ENTRIES PROVIDED ->
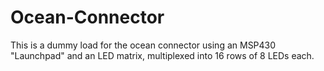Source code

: Ocean-Connector
===============


This is a dummy load for the ocean connector using an MSP430 "Launchpad" and an LED matrix, multiplexed into 16 rows of 8 LEDs each.
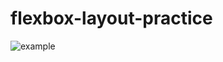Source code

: # flexbox-layout-practice

![example](https://user-images.githubusercontent.com/59802802/181067942-f105ed35-baa5-4090-b375-f3f5d57b0efd.png)
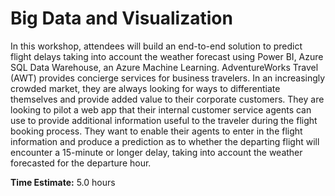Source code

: # Big Data and Visualization
In this workshop, attendees will build an end-to-end solution to predict flight delays taking into account the weather forecast using Power BI, Azure SQL Data Warehouse, an Azure Machine Learning.
AdventureWorks Travel (AWT) provides concierge services for business travelers. In an increasingly crowded market, they are always looking for ways to differentiate themselves and provide added value to their corporate customers. 
They are looking to pilot a web app that their internal customer service agents can use to provide additional information useful to the traveler during the flight booking process. They want to enable their agents to enter in the flight information and produce a prediction as to whether the departing flight will encounter a 15-minute or longer delay, taking into account the weather forecasted for the departure hour.

**Time Estimate:** 5.0 hours
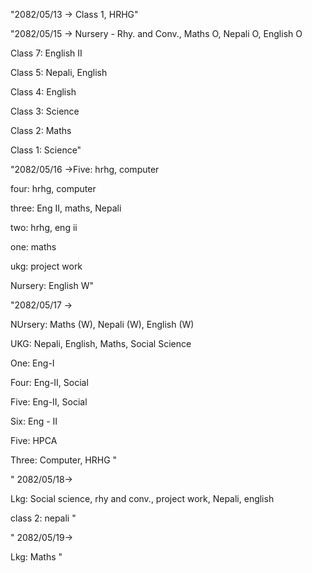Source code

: "2082/05/13 -> Class 1, HRHG"

"2082/05/15 -> Nursery - Rhy. and Conv., Maths O, Nepali O, English O

Class 7: English II

Class 5: Nepali, English

Class 4: English

Class 3: Science

Class 2: Maths

Class 1: Science"

"2082/05/16 ->Five: hrhg, computer

four: hrhg, computer

three: Eng II, maths, Nepali

two: hrhg, eng ii

one: maths

ukg: project work

Nursery: English W"

"2082/05/17 -> 

NUrsery: Maths (W), Nepali (W), English (W)

UKG: Nepali, English, Maths, Social Science

One: Eng-I

Four: Eng-II, Social

Five: Eng-II, Social

Six: Eng - II

Five: HPCA

Three: Computer, HRHG
"

"
2082/05/18->

Lkg: Social science, rhy and conv., project work, Nepali, english

class 2: nepali
"

"
2082/05/19->

Lkg: Maths
"
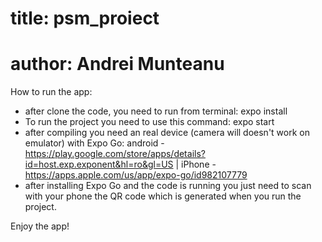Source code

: # title: psm_proiect
# author: Andrei Munteanu

How to run the app:
  - after clone the code, you need to run from terminal: expo install
  - To run the project you need to use this command: expo start 
  - after compiling you need an real device (camera will doesn't work on emulator) with Expo Go: android - https://play.google.com/store/apps/details?id=host.exp.exponent&hl=ro&gl=US | iPhone - https://apps.apple.com/us/app/expo-go/id982107779
  - after installing Expo Go and the code is running you just need to scan with your phone the QR code which is generated when you run the project.

Enjoy the app!
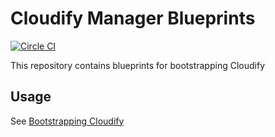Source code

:# Cloudify Manager Blueprints

[![Circle CI](https://circleci.com/gh/cloudify-cosmo/cloudify-manager-blueprints/tree/master.svg?style=shield)](https://circleci.com/gh/cloudify-cosmo/cloudify-manager-blueprints/tree/master)

This repository contains blueprints for bootstrapping Cloudify

## Usage

See [Bootstrapping Cloudify](http://docs.getcloudify.org/latest/manager/bootstrapping/)
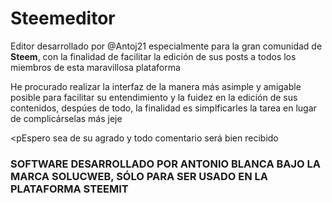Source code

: # Steemeditor

<p>Editor desarrollado por @Antoj21 especialmente para la gran comunidad de <b>Steem</b>, con la finalidad de facilitar la edición de sus posts a todos los miembros de esta maravillosa plataforma</p>

<p>He procurado realizar la interfaz de la manera más asimple y amigable posible para facilitar su entendimiento y la fuidez en la edición de sus contenidos, despúes de todo, la finalidad es simplficarles la tarea en lugar de complicárselas más jeje</p>

<pEspero sea de su agrado y todo comentario será bien recibido</p>


### SOFTWARE DESARROLLADO POR ANTONIO BLANCA BAJO LA MARCA SOLUCWEB, SÓLO PARA SER USADO EN LA PLATAFORMA STEEMIT
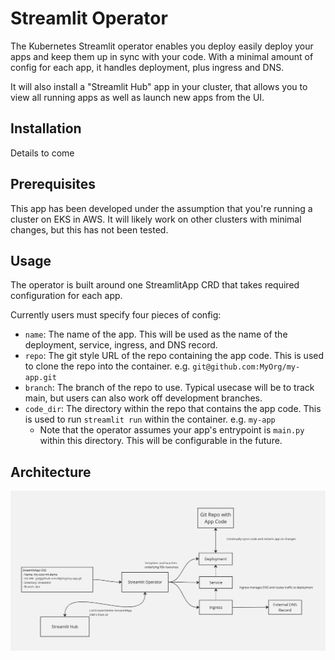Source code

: # Streamlit Operator

The Kubernetes Streamlit operator enables you deploy easily deploy your apps and keep them up in sync with your code.
With a minimal amount of config for each app, it handles deployment, plus ingress and DNS. 

It will also install a "Streamlit Hub" app in your cluster, that allows you to view all running apps as well as launch
new apps from the UI.

## Installation

Details to come

## Prerequisites

This app has been developed under the assumption that you're running a cluster on EKS in AWS. It will likely work on other clusters
with minimal changes, but this has not been tested.

## Usage

The operator is built around one StreamlitApp CRD that takes required configuration for each app. 

Currently users must specify four pieces of config:

- `name`: The name of the app. This will be used as the name of the deployment, service, ingress, and DNS record.
- `repo`: The git style URL of the repo containing the app code. This is used to clone the repo into the container. e.g. `git@github.com:MyOrg/my-app.git`
- `branch`: The branch of the repo to use. Typical usecase will be to track main, but users can also work off development branches.
- `code_dir`: The directory within the repo that contains the app code. This is used to run `streamlit run` within the container. e.g. `my-app` 
  - Note that the operator assumes your app's entrypoint is `main.py` within this directory. This will be configurable in the future.

## Architecture

![Architecture](docs/imgs/architecture.png)

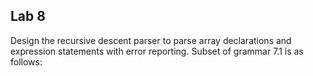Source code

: ## Lab 8

Design the recursive descent parser to parse array declarations and expression
statements with error reporting. Subset of grammar 7.1 is as follows:

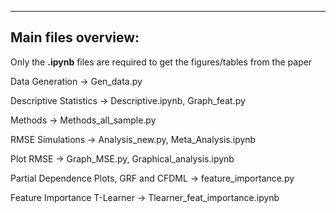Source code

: --------------------------------------
Main files overview:
--------------------------------------
Only the **.ipynb** files are required to get the figures/tables from the paper

Data Generation &rarr; Gen_data.py 

Descriptive Statistics &rarr; Descriptive.ipynb, Graph_feat.py

Methods &rarr;	Methods_all_sample.py

RMSE Simulations &rarr;	Analysis_new.py, Meta_Analysis.ipynb

Plot RMSE	&rarr; Graph_MSE.py, Graphical_analysis.ipynb

Partial Dependence Plots, GRF and CFDML &rarr;	feature_importance.py

Feature Importance T-Learner &rarr; Tlearner_feat_importance.ipynb
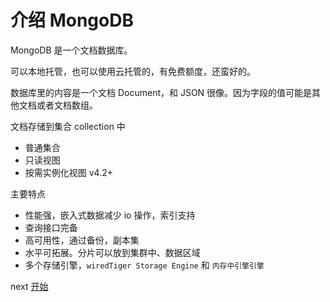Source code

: # 介绍 MongoDB

MongoDB 是一个文档数据库。

可以本地托管，也可以使用云托管的，有免费额度，还蛮好的。

数据库里的内容是一个文档 Document，和 JSON 很像。因为字段的值可能是其他文档或者文档数组。

文档存储到集合 collection 中

- 普通集合
- 只读视图
- 按需实例化视图 v4.2+

主要特点

- 性能强，嵌入式数据减少 io 操作，索引支持
- 查询接口完备
- 高可用性，通过备份，副本集
- 水平可拓展。分片可以放到集群中、数据区域
- 多个存储引擎，`wiredTiger Storage Engine` 和 `内存中引擎引擎`

next [开始](./getting-started.md)
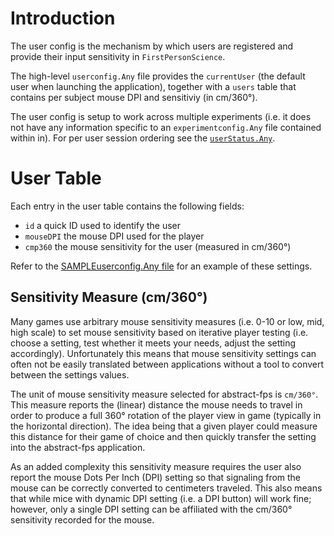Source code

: # Introduction
The user config is the mechanism by which users are registered and provide their input sensitivity in `FirstPersonScience`.

The high-level `userconfig.Any` file provides the `currentUser` (the default user when launching the application), together with a `users` table that contains per subject mouse DPI and sensitiviy (in cm/360°).

The user config is setup to work across multiple experiments (i.e. it does not have any information specific to an `experimentconfig.Any` file contained within in). For per user session ordering see the [`userStatus.Any`](./userStatusReadme.md).

# User Table
Each entry in the user table contains the following fields:

* `id` a quick ID used to identify the user
* `mouseDPI` the mouse DPI used for the player
* `cmp360` the mouse sensitivity for the user (measured in cm/360°)

Refer to the [SAMPLEuserconfig.Any file](SAMPLEuserconfig.Any) for an example of these settings.

## Sensitivity Measure (cm/360°)
Many games use arbitrary mouse sensitivity measures (i.e. 0-10 or low, mid, high scale) to set mouse sensitivity based on iterative player testing (i.e. choose a setting, test whether it meets your needs, adjust the setting accordingly). Unfortunately this means that mouse sensitivity settings can often not be easily translated between applications without a tool to convert between the settings values.

The unit of mouse sensitivity measure selected for abstract-fps is `cm/360°`. This measure reports the (linear) distance the mouse needs to travel in order to produce a full 360° rotation of the player view in game (typically in the horizontal direction). The idea being that a given player could measure this distance for their game of choice and then quickly transfer the setting into the abstract-fps application.

As an added complexity this sensitivity measure requires the user also report the mouse Dots Per Inch (DPI) setting so that signaling from the mouse can be correctly converted to centimeters traveled. This also means that while mice with dynamic DPI setting (i.e. a DPI button) will work fine; however, only a single DPI setting can be affiliated with the cm/360° sensitivity recorded for the mouse.
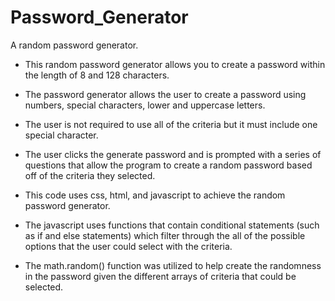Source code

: # Password_Generator
A random password generator.

- This random password generator allows you to create a password within the length of 8 and 128 characters.

- The password generator allows the user to create a password using numbers, special characters, lower and uppercase letters.

- The user is not required to use all of the criteria but it must include one special character.

- The user clicks the generate password and is prompted with a series of questions that allow the program to create a random password based off of the criteria they selected.

- This code uses css, html, and javascript to achieve the random password generator.

- The javascript uses functions that contain conditional statements (such as if and else statements) which filter through the all of the possible options that the user could select with the criteria.

- The math.random() function was utilized to help create the randomness in the password given the different arrays of criteria that could be selected.

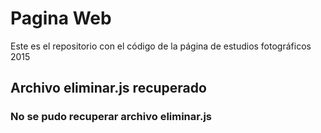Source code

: # Pagina Web
Este es el repositorio con el código de la página de estudios fotográficos 2015

## Archivo eliminar.js recuperado
###  No se pudo recuperar archivo eliminar.js
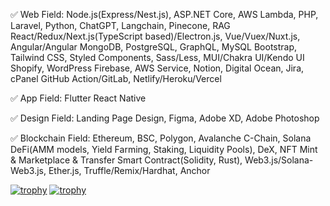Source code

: ✅ Web Field:
Node.js(Express/Nest.js), ASP.NET Core, AWS Lambda, PHP, Laravel, Python, ChatGPT, Langchain, Pinecone, RAG
React/Redux/Next.js(TypeScript based)/Electron.js, Vue/Vuex/Nuxt.js, Angular/Angular
MongoDB, PostgreSQL, GraphQL, MySQL
Bootstrap, Tailwind CSS, Styled Components, Sass/Less, MUI/Chakra UI/Kendo UI
Shopify, WordPress
Firebase, AWS Service, Notion, Digital Ocean, Jira, cPanel
GitHub Action/GitLab, Netlify/Heroku/Vercel

✅ App Field:
Flutter
React Native

✅ Design Field:
Landing Page Design, Figma, Adobe XD, Adobe Photoshop 

✅ Blockchain Field:
Ethereum, BSC, Polygon, Avalanche C-Chain, Solana
DeFi(AMM models, Yield Farming, Staking, Liquidity Pools), DeX, NFT Mint & Marketplace & Transfer
Smart Contract(Solidity, Rust), Web3.js/Solana-Web3.js, Ether.js, Truffle/Remix/Hardhat, Anchor

[![trophy](https://github-profile-trophy.vercel.app/?username=ryo-ma)](https://github.com/ryo-ma/github-profile-trophy)
[![trophy](https://github-profile-trophy.vercel.app/?username=ryo-ma&theme=onedark)](https://github.com/ryo-ma/github-profile-trophy)
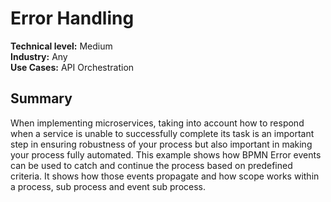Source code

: # Error Handling
**Technical level:** Medium 
<br>
**Industry:** Any 
<br>
**Use Cases:** API Orchestration

## Summary

When implementing microservices, taking into account how to respond when a service is unable to successfully complete its task is an important step in ensuring robustness of your process but also important in making your process fully automated. This example shows how BPMN Error events can be used to catch and continue the process based on predefined criteria. It shows how those events propagate and how scope works within a process, sub process and event sub process.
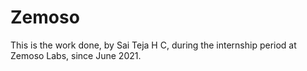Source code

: # Zemoso

This is the work done, by Sai Teja H C, during the internship period at Zemoso Labs, since June 2021.
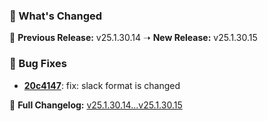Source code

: ### 🚀 What's Changed

🔄 **Previous Release:** v25.1.30.14 ➝ **New Release:** v25.1.30.15

### 🐛 Bug Fixes
- **[20c4147](https://github.com/manisankar-divi/k8s-repo/commit/20c41474f985ff3a104a6ae2048065ebc192bc77)**: fix: slack format is changed

📜 **Full Changelog:** [v25.1.30.14...v25.1.30.15](https://github.com/manisankar-divi/k8s-repo/compare/v25.1.30.14...v25.1.30.15)

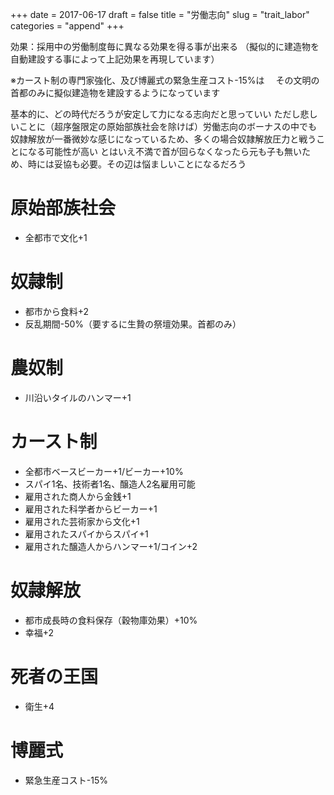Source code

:+++
date = 2017-06-17
draft = false
title = "労働志向"
slug = "trait_labor"
categories = "append"
+++

効果：採用中の労働制度毎に異なる効果を得る事が出来る
（擬似的に建造物を自動建設する事によって上記効果を再現しています）

※カースト制の専門家強化、及び博麗式の緊急生産コスト-15%は
　その文明の首都のみに擬似建造物を建設するようになっています

基本的に、どの時代だろうが安定して力になる志向だと思っていい
ただし悲しいことに（超序盤限定の原始部族社会を除けば）労働志向のボーナスの中でも
奴隷解放が一番微妙な感じになっているため、多くの場合奴隷解放圧力と戦うことになる可能性が高い
とはいえ不満で首が回らなくなったら元も子も無いため、時には妥協も必要。その辺は悩ましいことになるだろう

# 原始部族社会
- 全都市で文化+1

# 奴隷制
- 都市から食料+2
- 反乱期間-50%（要するに生贄の祭壇効果。首都のみ）

# 農奴制
- 川沿いタイルのハンマー+1

# カースト制
- 全都市ベースビーカー+1/ビーカー+10%
- スパイ1名、技術者1名、醸造人2名雇用可能
- 雇用された商人から金銭+1
- 雇用された科学者からビーカー+1
- 雇用された芸術家から文化+1
- 雇用されたスパイからスパイ+1
- 雇用された醸造人からハンマー+1/コイン+2

# 奴隷解放
- 都市成長時の食料保存（穀物庫効果）+10%
- 幸福+2

# 死者の王国
- 衛生+4

# 博麗式
- 緊急生産コスト-15%
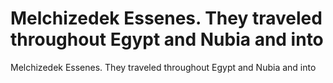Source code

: # Melchizedek Essenes. They traveled throughout Egypt and Nubia and into

Melchizedek Essenes. They traveled throughout Egypt and Nubia and into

WORK ORDER -> This task calls for restating, word for word, each line from the line holding "- 雇用されたスパイからスパイ+1" through the end of the material, pictures left out.

PROBLEM SOLUTION ->
- 雇用されたスパイからスパイ+1
- 雇用された醸造人からハンマー+1/コイン+2

# 奴隷解放
- 都市成長時の食料保存（穀物庫効果）+10%
- 幸福+2

# 死者の王国
- 衛生+4

# 博麗式
- 緊急生産コスト-15%
Source code

: # Melchizedek Essenes. They traveled throughout Egypt and Nubia and into

Melchizedek Essenes. They traveled throughout Egypt and Nubia and into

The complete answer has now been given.